Recently, I wrote on the sufficiency of Scripture.  One way to reject Scripture’s sufficiency is by trying to make it say something it isn’t saying.  We try to find a “deeper truth” in the verses, or force a verse to be talking about the Gospel in ways that it really isn’t.  This not only violates the perspicuity of Scripture (an earlier topic in my Bibliology series), it offends sufficiency — we’re effectively deciding that what the verse says isn’t really good enough, that we need to find another deeper truth.

So, this was running through my mind when I encountered a comment in a discussion on Kent Brandenburg’s “What is Truth” blog.  Joshua graciously gave permission to repeat the whole thing here.

Perhaps unwelcome levity, but my Dad told me this joke when I was a kid:

There once was a Sunday School teacher in Australia who wanted to teach the children about the wonder of God in creating the animals.

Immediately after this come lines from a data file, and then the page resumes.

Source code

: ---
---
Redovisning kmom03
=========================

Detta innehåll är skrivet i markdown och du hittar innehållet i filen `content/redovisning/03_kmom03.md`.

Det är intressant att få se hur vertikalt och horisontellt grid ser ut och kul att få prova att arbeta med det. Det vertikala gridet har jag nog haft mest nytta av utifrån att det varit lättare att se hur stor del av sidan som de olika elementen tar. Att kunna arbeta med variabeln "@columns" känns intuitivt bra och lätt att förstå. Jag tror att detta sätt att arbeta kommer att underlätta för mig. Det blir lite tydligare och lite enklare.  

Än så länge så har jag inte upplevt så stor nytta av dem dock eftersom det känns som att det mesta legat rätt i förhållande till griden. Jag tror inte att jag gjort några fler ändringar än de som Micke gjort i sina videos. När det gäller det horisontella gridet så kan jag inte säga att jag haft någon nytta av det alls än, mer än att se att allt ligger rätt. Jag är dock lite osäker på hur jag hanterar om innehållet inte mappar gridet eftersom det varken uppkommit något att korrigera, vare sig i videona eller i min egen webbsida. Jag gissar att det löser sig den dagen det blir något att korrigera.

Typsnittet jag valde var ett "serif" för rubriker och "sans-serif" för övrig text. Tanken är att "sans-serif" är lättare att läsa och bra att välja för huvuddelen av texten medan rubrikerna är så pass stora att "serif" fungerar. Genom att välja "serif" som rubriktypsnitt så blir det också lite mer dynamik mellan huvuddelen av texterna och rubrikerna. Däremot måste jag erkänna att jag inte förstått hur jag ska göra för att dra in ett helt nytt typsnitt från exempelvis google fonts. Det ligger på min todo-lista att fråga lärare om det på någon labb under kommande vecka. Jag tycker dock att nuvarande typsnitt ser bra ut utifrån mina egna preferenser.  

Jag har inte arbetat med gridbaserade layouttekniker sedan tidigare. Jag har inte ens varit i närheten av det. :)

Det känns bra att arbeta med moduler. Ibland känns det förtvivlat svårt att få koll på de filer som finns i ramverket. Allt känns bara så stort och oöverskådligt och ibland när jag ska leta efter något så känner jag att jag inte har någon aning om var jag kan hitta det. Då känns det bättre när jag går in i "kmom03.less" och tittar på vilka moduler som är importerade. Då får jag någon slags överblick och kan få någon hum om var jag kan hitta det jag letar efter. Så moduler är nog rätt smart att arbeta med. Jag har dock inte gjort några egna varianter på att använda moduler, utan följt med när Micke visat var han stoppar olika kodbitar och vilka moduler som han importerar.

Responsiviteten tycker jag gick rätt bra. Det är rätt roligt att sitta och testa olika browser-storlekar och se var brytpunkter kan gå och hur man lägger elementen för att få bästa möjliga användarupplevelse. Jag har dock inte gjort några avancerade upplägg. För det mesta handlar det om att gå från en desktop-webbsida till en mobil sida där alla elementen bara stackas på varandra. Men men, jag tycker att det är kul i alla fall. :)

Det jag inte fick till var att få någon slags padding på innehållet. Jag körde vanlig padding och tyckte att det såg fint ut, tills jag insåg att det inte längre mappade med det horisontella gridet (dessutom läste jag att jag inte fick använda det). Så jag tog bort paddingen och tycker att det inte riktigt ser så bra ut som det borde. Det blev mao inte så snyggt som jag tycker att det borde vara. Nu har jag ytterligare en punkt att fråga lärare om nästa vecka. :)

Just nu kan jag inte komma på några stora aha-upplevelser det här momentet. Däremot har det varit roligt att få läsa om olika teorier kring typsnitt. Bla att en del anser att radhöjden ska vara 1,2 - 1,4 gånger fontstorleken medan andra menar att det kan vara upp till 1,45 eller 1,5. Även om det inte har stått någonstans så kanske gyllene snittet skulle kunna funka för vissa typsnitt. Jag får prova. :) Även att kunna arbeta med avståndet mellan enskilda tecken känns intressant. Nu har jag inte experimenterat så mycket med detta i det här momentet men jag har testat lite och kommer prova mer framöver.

So as we do here, she called all the children out the front during the “kids spot” section of church, and sat them all down in front of the congregation.

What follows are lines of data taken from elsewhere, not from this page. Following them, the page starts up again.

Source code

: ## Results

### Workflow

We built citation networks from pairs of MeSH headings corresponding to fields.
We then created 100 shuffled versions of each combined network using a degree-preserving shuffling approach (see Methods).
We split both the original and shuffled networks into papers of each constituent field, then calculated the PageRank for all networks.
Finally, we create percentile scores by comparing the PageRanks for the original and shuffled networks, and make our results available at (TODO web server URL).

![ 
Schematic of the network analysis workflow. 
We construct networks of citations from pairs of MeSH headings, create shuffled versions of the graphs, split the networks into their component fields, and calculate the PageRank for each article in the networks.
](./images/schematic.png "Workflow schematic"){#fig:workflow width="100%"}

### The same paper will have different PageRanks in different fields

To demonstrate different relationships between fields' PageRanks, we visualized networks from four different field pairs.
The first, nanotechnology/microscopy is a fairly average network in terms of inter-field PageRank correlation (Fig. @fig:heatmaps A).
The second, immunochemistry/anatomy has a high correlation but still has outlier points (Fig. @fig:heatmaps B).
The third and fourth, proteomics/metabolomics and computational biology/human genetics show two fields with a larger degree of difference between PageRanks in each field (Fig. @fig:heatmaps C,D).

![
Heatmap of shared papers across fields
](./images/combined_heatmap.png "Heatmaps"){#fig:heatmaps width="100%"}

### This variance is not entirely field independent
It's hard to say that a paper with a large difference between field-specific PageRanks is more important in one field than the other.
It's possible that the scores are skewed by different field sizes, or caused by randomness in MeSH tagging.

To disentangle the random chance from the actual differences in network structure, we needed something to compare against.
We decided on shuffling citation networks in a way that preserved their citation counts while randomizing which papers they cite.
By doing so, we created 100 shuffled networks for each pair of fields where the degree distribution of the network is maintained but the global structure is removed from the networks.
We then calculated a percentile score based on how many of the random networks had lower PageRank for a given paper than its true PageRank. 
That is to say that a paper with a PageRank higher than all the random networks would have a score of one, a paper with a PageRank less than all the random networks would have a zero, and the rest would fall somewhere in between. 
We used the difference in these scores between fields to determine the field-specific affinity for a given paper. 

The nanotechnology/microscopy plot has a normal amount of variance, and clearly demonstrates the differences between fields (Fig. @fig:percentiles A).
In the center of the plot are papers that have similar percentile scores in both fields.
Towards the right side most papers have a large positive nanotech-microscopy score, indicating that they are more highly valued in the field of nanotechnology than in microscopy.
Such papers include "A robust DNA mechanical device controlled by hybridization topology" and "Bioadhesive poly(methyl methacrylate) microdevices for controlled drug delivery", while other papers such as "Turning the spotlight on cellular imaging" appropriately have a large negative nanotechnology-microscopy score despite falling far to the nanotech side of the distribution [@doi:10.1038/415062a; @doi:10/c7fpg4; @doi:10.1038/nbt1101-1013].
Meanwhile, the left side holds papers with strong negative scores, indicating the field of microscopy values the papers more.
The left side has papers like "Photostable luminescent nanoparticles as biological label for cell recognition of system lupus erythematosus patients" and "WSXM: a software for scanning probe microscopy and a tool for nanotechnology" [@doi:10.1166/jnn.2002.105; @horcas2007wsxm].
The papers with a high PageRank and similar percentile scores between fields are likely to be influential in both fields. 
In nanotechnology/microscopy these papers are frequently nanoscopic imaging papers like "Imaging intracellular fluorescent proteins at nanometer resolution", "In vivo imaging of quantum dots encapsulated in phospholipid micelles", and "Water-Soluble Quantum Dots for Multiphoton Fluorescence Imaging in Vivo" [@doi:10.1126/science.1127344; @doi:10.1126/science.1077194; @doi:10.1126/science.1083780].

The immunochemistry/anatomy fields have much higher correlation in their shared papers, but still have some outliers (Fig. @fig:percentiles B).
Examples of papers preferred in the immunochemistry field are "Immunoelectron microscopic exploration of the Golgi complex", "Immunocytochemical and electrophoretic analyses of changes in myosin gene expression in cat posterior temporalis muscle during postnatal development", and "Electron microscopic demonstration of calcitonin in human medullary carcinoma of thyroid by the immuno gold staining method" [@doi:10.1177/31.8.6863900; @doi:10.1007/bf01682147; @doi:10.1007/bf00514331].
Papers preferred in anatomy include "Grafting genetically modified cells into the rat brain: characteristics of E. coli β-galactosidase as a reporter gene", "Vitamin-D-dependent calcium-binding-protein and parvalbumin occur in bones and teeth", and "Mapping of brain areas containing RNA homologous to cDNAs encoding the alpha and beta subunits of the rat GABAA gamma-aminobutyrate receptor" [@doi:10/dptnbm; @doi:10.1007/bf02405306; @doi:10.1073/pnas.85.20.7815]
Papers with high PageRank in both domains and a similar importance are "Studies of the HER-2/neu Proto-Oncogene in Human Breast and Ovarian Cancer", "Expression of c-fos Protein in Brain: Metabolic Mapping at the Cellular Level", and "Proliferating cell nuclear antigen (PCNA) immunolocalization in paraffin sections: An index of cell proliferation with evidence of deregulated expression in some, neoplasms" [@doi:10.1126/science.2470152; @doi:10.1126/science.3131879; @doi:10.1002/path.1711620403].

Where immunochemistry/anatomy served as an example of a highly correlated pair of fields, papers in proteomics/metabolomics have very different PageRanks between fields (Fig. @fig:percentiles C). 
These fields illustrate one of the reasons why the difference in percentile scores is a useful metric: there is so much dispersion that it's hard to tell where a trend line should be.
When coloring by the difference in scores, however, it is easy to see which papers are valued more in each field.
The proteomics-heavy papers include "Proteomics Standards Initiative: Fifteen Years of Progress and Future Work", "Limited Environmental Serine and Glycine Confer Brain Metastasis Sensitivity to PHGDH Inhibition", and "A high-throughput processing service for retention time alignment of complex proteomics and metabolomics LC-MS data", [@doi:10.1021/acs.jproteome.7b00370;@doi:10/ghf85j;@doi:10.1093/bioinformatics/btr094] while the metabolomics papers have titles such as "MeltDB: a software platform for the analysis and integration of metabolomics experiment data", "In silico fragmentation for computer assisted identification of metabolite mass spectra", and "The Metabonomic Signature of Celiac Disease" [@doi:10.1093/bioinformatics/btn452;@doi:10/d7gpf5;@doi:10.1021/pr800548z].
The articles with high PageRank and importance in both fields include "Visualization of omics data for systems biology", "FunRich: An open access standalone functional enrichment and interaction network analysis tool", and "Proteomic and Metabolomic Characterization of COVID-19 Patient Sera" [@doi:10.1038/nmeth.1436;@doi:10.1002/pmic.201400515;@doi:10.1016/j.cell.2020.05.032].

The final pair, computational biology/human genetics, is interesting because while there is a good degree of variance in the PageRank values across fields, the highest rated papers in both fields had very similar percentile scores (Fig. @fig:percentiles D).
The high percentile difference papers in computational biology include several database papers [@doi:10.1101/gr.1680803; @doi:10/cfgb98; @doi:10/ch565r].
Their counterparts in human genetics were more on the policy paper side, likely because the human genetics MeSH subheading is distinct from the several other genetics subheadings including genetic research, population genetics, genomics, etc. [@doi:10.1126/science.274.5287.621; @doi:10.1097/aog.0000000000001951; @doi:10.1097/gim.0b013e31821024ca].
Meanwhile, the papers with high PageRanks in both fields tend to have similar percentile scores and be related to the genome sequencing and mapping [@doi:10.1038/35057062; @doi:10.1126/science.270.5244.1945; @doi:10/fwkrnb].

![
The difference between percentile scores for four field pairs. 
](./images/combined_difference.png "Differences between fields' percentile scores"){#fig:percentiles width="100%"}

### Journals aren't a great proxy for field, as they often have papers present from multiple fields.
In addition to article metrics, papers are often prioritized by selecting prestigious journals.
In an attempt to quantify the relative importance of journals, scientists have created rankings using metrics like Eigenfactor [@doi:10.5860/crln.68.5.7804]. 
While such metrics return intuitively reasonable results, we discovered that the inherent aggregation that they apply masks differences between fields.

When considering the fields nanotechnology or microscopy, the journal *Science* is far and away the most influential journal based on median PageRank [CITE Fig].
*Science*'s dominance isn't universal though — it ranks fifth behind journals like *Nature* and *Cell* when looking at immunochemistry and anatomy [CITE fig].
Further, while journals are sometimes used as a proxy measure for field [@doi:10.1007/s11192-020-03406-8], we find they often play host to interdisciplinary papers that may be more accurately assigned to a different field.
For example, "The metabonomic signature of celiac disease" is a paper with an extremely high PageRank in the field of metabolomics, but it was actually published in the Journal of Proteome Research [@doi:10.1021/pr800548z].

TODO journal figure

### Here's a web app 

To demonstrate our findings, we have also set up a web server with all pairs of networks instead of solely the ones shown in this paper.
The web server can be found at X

“Okay children” she said, “Tell me what I am. I have grey fur, a black nose, and funny little ears.”

Dead silence greeted her. She tried again:

“Come on children, who knows? I have grey fur, I climb trees, I sleep all day…. I eat gum leaves.. and I have funny little ears”

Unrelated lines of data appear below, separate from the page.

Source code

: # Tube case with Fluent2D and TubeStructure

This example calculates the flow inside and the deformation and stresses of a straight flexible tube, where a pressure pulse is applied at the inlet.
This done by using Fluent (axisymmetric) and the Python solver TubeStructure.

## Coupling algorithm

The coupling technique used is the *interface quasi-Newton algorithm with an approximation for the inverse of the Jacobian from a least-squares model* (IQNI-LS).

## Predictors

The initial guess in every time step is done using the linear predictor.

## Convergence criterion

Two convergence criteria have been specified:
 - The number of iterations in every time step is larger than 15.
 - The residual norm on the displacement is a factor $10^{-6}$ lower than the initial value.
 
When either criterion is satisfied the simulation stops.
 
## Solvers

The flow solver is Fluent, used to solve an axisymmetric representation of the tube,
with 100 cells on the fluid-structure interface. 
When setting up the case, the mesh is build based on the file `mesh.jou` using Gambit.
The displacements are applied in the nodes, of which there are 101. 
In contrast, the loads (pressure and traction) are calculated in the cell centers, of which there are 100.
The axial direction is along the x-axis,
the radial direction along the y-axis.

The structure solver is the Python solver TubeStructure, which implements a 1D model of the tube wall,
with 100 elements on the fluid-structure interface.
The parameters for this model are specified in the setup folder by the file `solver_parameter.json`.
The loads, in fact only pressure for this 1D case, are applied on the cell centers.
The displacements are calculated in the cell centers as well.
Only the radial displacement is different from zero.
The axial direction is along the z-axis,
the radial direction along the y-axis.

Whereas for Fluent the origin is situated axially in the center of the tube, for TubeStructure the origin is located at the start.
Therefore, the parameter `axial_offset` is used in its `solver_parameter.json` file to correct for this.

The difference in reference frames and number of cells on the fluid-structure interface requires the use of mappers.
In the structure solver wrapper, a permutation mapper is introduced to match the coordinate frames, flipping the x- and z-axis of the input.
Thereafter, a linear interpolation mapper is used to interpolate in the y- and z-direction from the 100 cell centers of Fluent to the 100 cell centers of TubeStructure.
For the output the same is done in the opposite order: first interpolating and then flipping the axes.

Again dead silence greeted her. She tried one last time before finally a boy in the back row raised his hand:

“Miss… I know the answer is Jesus, but it sounds like a Koala!”

Sometimes a Koala is just a Koala, and a cigar is just a cigar, and a verse is just what it says. If the verse says that an unjust balance is an abomination to the Lord, it means He hates cheating in business. It’s not about how 21st people can only be balanced if they accept Jesus.

The Scriptures testify of Christ (John 5:39), but that doesn’t mean every verse has any kind of direct reference to Him.  Maybe we aren’t supposed to find Christ in every one of the Proverbs, even though Proverbs certainly tells us much of Him.

If the Scriptures are sufficient, and they are, we should let them speak for themselves, rather than trying to add extra layers of meaning.  What that verse says is sufficient for the purpose for which God gave it to us, and we have no right to give it another purpose — even if that purpose is about Jesus.  Thanks to Joshua for a memorable story that makes the point so well.